▸ **ACTIVITY**:
When you restate the records, do so word for word and omit any picture they contain.

** TASK INPUT follows **

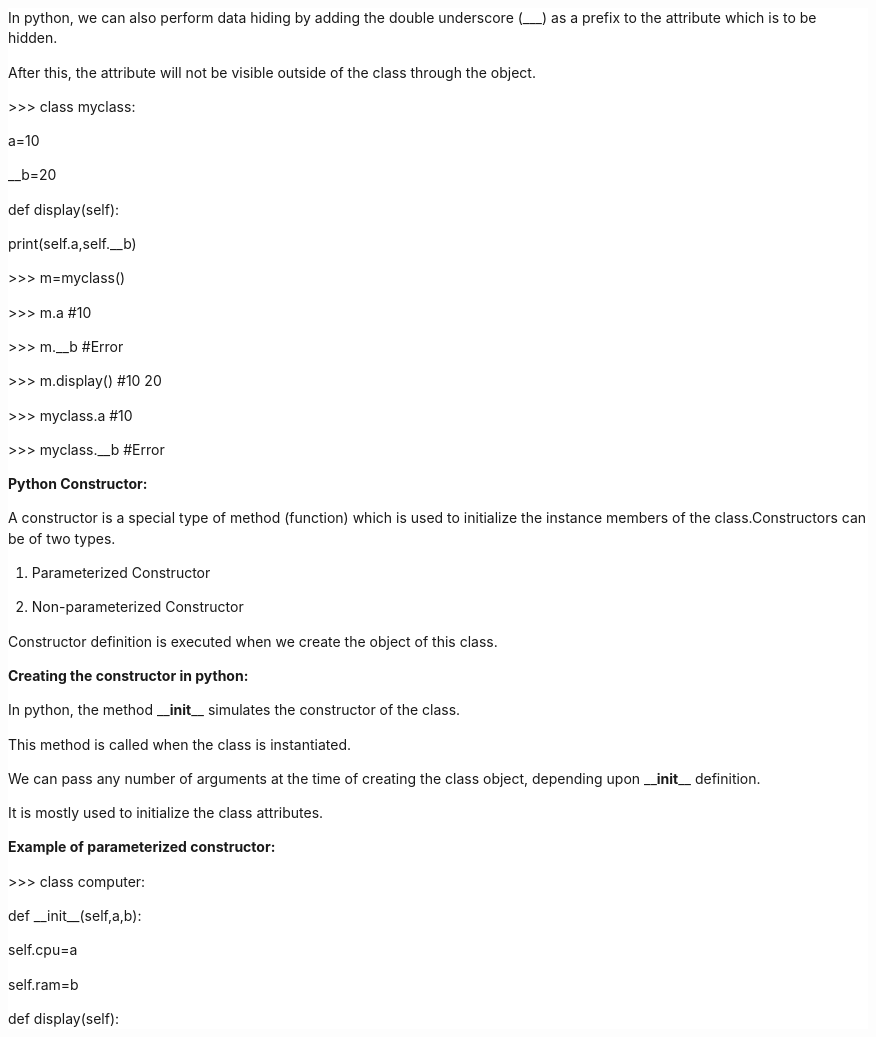 In python, we can also perform data hiding by adding the double
underscore (\_\_\_) as a prefix to the attribute which is to be hidden.

After this, the attribute will not be visible outside of the class
through the object.

\>\>\> class myclass:

a=10

\_\_b=20

def display(self):

print(self.a,self.\_\_b)

\>\>\> m=myclass()

\>\>\> m.a #10

\>\>\> m.\_\_b #Error

\>\>\> m.display() #10 20

\>\>\> myclass.a #10

\>\>\> myclass.\_\_b #Error

**Python Constructor:**

A constructor is a special type of method (function) which is used to
initialize the instance members of the class.Constructors can be of two
types.

1.  Parameterized Constructor

2.  Non-parameterized Constructor

Constructor definition is executed when we create the object of this
class.

**Creating the constructor in python:**

In python, the method \_\_**init**\_\_ simulates the constructor of the
class.

This method is called when the class is instantiated.

We can pass any number of arguments at the time of creating the class
object, depending upon \_\_**init**\_\_ definition.

It is mostly used to initialize the class attributes.

**Example of parameterized constructor:**

\>\>\> class computer:

def \_\_init\_\_(self,a,b):

self.cpu=a

self.ram=b

def display(self):
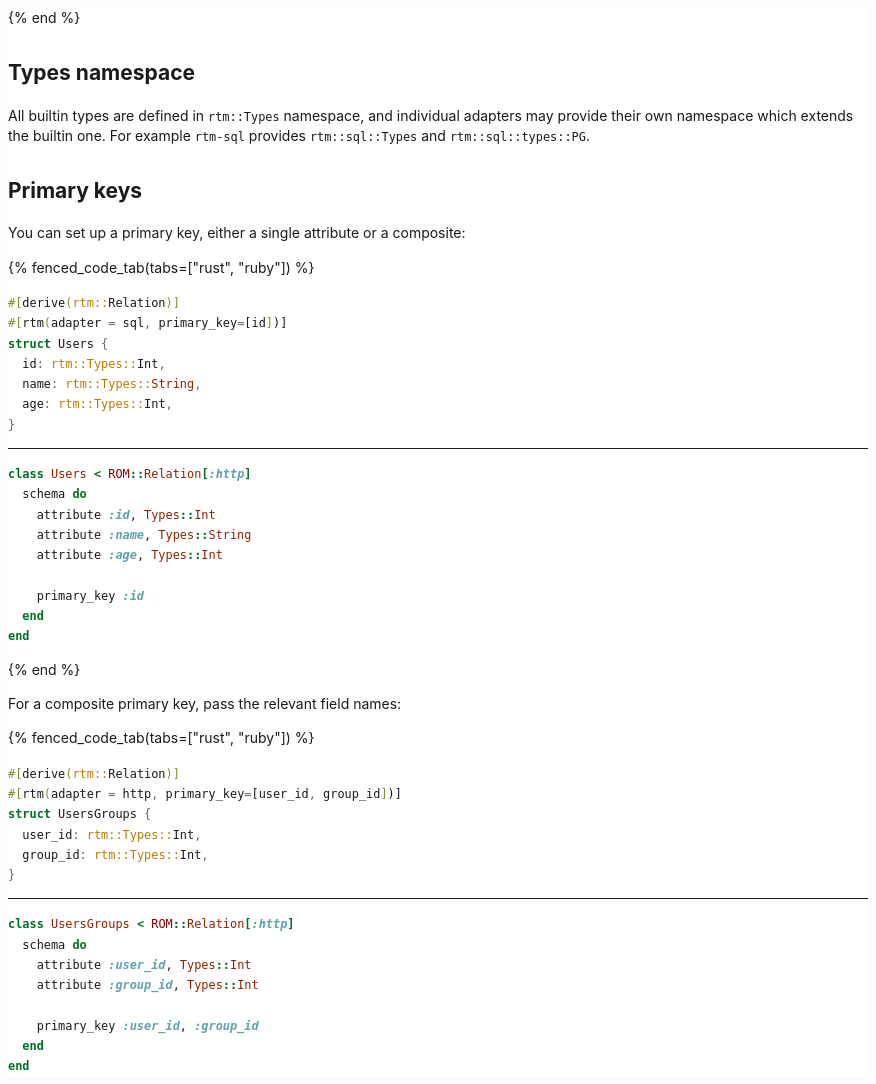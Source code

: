 {% end %}

## Types namespace

All builtin types are defined in `rtm::Types` namespace, and individual adapters
may provide their own namespace which extends the builtin one. For example
`rtm-sql` provides `rtm::sql::Types` and `rtm::sql::types::PG`.

## Primary keys

You can set up a primary key, either a single attribute or a composite:

{% fenced_code_tab(tabs=["rust", "ruby"]) %}

```rust
#[derive(rtm::Relation)]
#[rtm(adapter = sql, primary_key=[id])]
struct Users {
  id: rtm::Types::Int,
  name: rtm::Types::String,
  age: rtm::Types::Int,
}
```

---

```ruby
class Users < ROM::Relation[:http]
  schema do
    attribute :id, Types::Int
    attribute :name, Types::String
    attribute :age, Types::Int

    primary_key :id
  end
end
```

{% end %}

For a composite primary key, pass the relevant field names:

{% fenced_code_tab(tabs=["rust", "ruby"]) %}

```rust
#[derive(rtm::Relation)]
#[rtm(adapter = http, primary_key=[user_id, group_id])]
struct UsersGroups {
  user_id: rtm::Types::Int,
  group_id: rtm::Types::Int,
}
```

---

```ruby
class UsersGroups < ROM::Relation[:http]
  schema do
    attribute :user_id, Types::Int
    attribute :group_id, Types::Int

    primary_key :user_id, :group_id
  end
end
```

** End of TASK INPUT **

▸ **RESPONSE TO THIS TASK**:
 In python, we can also perform data hiding by adding the double
underscore (\_\_\_) as a prefix to the attribute which is to be hidden.

After this, the attribute will not be visible outside of the class
through the object.

\>\>\> class myclass:

a=10

\_\_b=20

def display(self):

print(self.a,self.\_\_b)

\>\>\> m=myclass()

\>\>\> m.a #10

\>\>\> m.\_\_b #Error

\>\>\> m.display() #10 20

\>\>\> myclass.a #10

\>\>\> myclass.\_\_b #Error

**Python Constructor:**

A constructor is a special type of method (function) which is used to
initialize the instance members of the class.Constructors can be of two
types.

1.  Parameterized Constructor

2.  Non-parameterized Constructor

Constructor definition is executed when we create the object of this
class.

**Creating the constructor in python:**

In python, the method \_\_**init**\_\_ simulates the constructor of the
class.

This method is called when the class is instantiated.

We can pass any number of arguments at the time of creating the class
object, depending upon \_\_**init**\_\_ definition.

It is mostly used to initialize the class attributes.

**Example of parameterized constructor:**

\>\>\> class computer:

def \_\_init\_\_(self,a,b):

self.cpu=a

self.ram=b

def display(self):
Source code

: {% end %}

## Types namespace

All builtin types are defined in `rtm::Types` namespace, and individual adapters
may provide their own namespace which extends the builtin one. For example
`rtm-sql` provides `rtm::sql::Types` and `rtm::sql::types::PG`.

## Primary keys

You can set up a primary key, either a single attribute or a composite:

{% fenced_code_tab(tabs=["rust", "ruby"]) %}

```rust
#[derive(rtm::Relation)]
#[rtm(adapter = sql, primary_key=[id])]
struct Users {
  id: rtm::Types::Int,
  name: rtm::Types::String,
  age: rtm::Types::Int,
}
```

---

```ruby
class Users < ROM::Relation[:http]
  schema do
    attribute :id, Types::Int
    attribute :name, Types::String
    attribute :age, Types::Int

    primary_key :id
  end
end
```

{% end %}

For a composite primary key, pass the relevant field names:

{% fenced_code_tab(tabs=["rust", "ruby"]) %}

```rust
#[derive(rtm::Relation)]
#[rtm(adapter = http, primary_key=[user_id, group_id])]
struct UsersGroups {
  user_id: rtm::Types::Int,
  group_id: rtm::Types::Int,
}
```

---

```ruby
class UsersGroups < ROM::Relation[:http]
  schema do
    attribute :user_id, Types::Int
    attribute :group_id, Types::Int

    primary_key :user_id, :group_id
  end
end
```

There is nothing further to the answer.